McCurdy-Davis relies upon skills and values from lessons learnt in St Catherine to succeed in the military.

"Growing up I learnt to respect everyone regardless of our differences, which is a big part of working on a ship," said McCurdy-Davis.

Boxer, a Wasp-class amphibious assault ship, commissioned February 11, 1995, is the sixth US ship to bear the name. The ship recently completed a scheduled maintenance availability and is preparing for upcoming operations.

Boxer's crew is made up of approximately 1,200 officers and enlisted personnel and can accommodate up to 1,800 marines. Amphibious assault ships transfer marines, equipment, and supplies and can support helicopters or other aircraft, according to navy officials. They also are capable of accessing 75 per cent of the world's beaches.

Serving in the navy means McCurdy-Davis is part of a world that is taking on new importance in America's focus on strengthening alliances, modernising capabilities, increasing capacities, and maintaining military readiness in support of the National Defense Strategy.

"We protect our country and our allies against threats and secure the maritime sea lanes," said McCurdy-Davis.

More than 90 per cent of all trade travels by sea, and fibre optic cables on the ocean floor carry 95 per cent of the world's international phone and Internet traffic.

Navy officials continue to emphasise that the prosperity and security of the United States is directly linked to ready sailors and a strong navy.

"Maintaining the world's best navy is an investment in the security and prosperity of the United States as well as the stability of our world," said Adm Mike Gilday, chief of naval operations."The US Navy – forward deployed and integrated with all elements of national power — deters conflict, strengthens our alliances and partnerships and guarantees free and open access to the world's oceans.
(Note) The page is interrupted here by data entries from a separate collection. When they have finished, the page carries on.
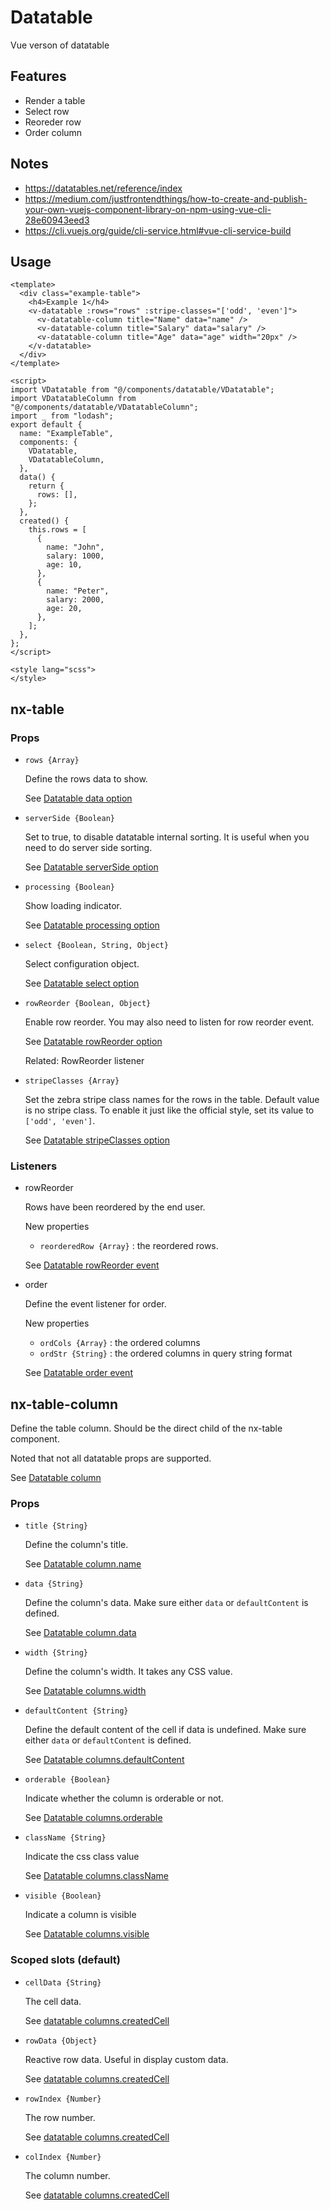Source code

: # Datatable
Vue verson of datatable

## Features
- Render a table
- Select row
- Reoreder row
- Order column

## Notes
- https://datatables.net/reference/index
- https://medium.com/justfrontendthings/how-to-create-and-publish-your-own-vuejs-component-library-on-npm-using-vue-cli-28e60943eed3
- https://cli.vuejs.org/guide/cli-service.html#vue-cli-service-build

## Usage
```vue
<template>
  <div class="example-table">
    <h4>Example 1</h4>
    <v-datatable :rows="rows" :stripe-classes="['odd', 'even']">
      <v-datatable-column title="Name" data="name" />
      <v-datatable-column title="Salary" data="salary" />
      <v-datatable-column title="Age" data="age" width="20px" />
    </v-datatable>
  </div>
</template>

<script>
import VDatatable from "@/components/datatable/VDatatable";
import VDatatableColumn from "@/components/datatable/VDatatableColumn";
import _ from "lodash";
export default {
  name: "ExampleTable",
  components: {
    VDatatable,
    VDatatableColumn,
  },
  data() {
    return {
      rows: [],
    };
  },
  created() {
    this.rows = [
      {
        name: "John",
        salary: 1000,
        age: 10,
      },
      {
        name: "Peter",
        salary: 2000,
        age: 20,
      },
    ];
  },
};
</script>

<style lang="scss">
</style>
```

## nx-table
### Props
- ```rows {Array}```

  Define the rows data to show.

  See [Datatable data option](https://datatables.net/reference/option/data)

- ```serverSide {Boolean}```

    Set to true, to disable datatable internal sorting. It is useful when you need to do server side sorting.

    See [Datatable serverSide option](https://datatables.net/reference/option/serverSide)

- ```processing {Boolean}```

    Show loading indicator.

    See [Datatable processing option](https://datatables.net/reference/option/processing)

- ```select {Boolean, String, Object}```

    Select configuration object.

    See [Datatable select option](https://datatables.net/reference/option/select)

- ```rowReorder {Boolean, Object}```

  Enable row reorder. You may also need to listen for row reorder event.

  See [Datatable rowReorder option](https://datatables.net/reference/option/rowReorder)

  Related: RowReorder listener
- ```stripeClasses {Array}```

  Set the zebra stripe class names for the rows in the table. Default value is no stripe class. To enable it just like the official style, set its value to ```['odd', 'even']```.

  See [Datatable stripeClasses option](https://datatables.net/reference/option/stripeClasses)

### Listeners
- rowReorder

  Rows have been reordered by the end user.

  New properties
  - ```reorderedRow {Array}``` : the reordered rows.

  See [Datatable rowReorder event](https://datatables.net/reference/event/row-reorder)
- order

  Define the event listener for order.

  New properties
  - ```ordCols {Array}``` : the ordered columns
  - ```ordStr {String}``` : the ordered columns in query string format

  See [Datatable order event](https://datatables.net/reference/event/order)


## nx-table-column

Define the table column. Should be the direct child of the nx-table component.

Noted that not all datatable props are supported.

See [Datatable column](https://datatables.net/reference/option/columns)

### Props
- ```title {String}```

  Define the column's title.

  See [Datatable column.name](https://datatables.net/reference/option/columns.title)

- ```data {String}```

  Define the column's data. Make sure either ```data``` or ```defaultContent``` is defined.

  See [Datatable column.data](https://datatables.net/reference/option/columns.title)

- ```width {String}```

  Define the column's width. It takes any CSS value.

  See [Datatable columns.width](https://datatables.net/reference/option/columns.width)

- ```defaultContent {String}```

  Define the default content of the cell if data is undefined. Make sure either ```data``` or ```defaultContent``` is defined.

  See [Datatable columns.defaultContent](https://datatables.net/reference/option/columns.defaultContent)


- ```orderable {Boolean}```

  Indicate whether the column is orderable or not.

  See [Datatable columns.orderable](https://datatables.net/reference/option/columns.orderable)

- ```className {String}```

  Indicate the css class value

  See [Datatable columns.className](https://datatables.net/reference/option/columns.className)

- ```visible {Boolean}```

  Indicate a column is visible

  See [Datatable columns.visible](https://datatables.net/reference/option/columns.visible)

### Scoped slots (default)
- ```cellData {String}```

  The cell data.

  See [datatable columns.createdCell](https://datatables.net/reference/option/columns.createdCell)

- ```rowData {Object}```

  Reactive row data. Useful in display custom data.

  See [datatable columns.createdCell](https://datatables.net/reference/option/columns.createdCell)

- ```rowIndex {Number}```

  The row number.

  See [datatable columns.createdCell](https://datatables.net/reference/option/columns.createdCell)

- ```colIndex {Number}```

  The column number.

  See [datatable columns.createdCell](https://datatables.net/reference/option/columns.createdCell)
As the United States responds to the security environment through integrated deterrence, our navy must continue to deploy forward and campaign with a ready, capable, combat-credible fleet."

"The Surface Force will continue to meet the challenge of strategic competition and respond to the realities of the modern security environment," said Commander of Naval Surface Forces Vice Adm Roy Kitchener. "Our efforts are critical to preserve freedom of the seas, deter aggression, and win wars."

Sailors like McCurdy-Davis have many opportunities to garner accomplishments during their military service.

"I earned my associate's degree in December 2020 and was promoted to petty officer third class three months later," said McCurdy-Davis. "I've also earned my surface and aviation warfare pins while working on this ship."

As McCurdy-Davis and other sailors continue to train and perform missions, they take pride in serving their country in the United States Navy.

"To me, serving in the navy means serving my fellow Americans," added McCurdy-Davis. "It's a privilege and an honour to do this work."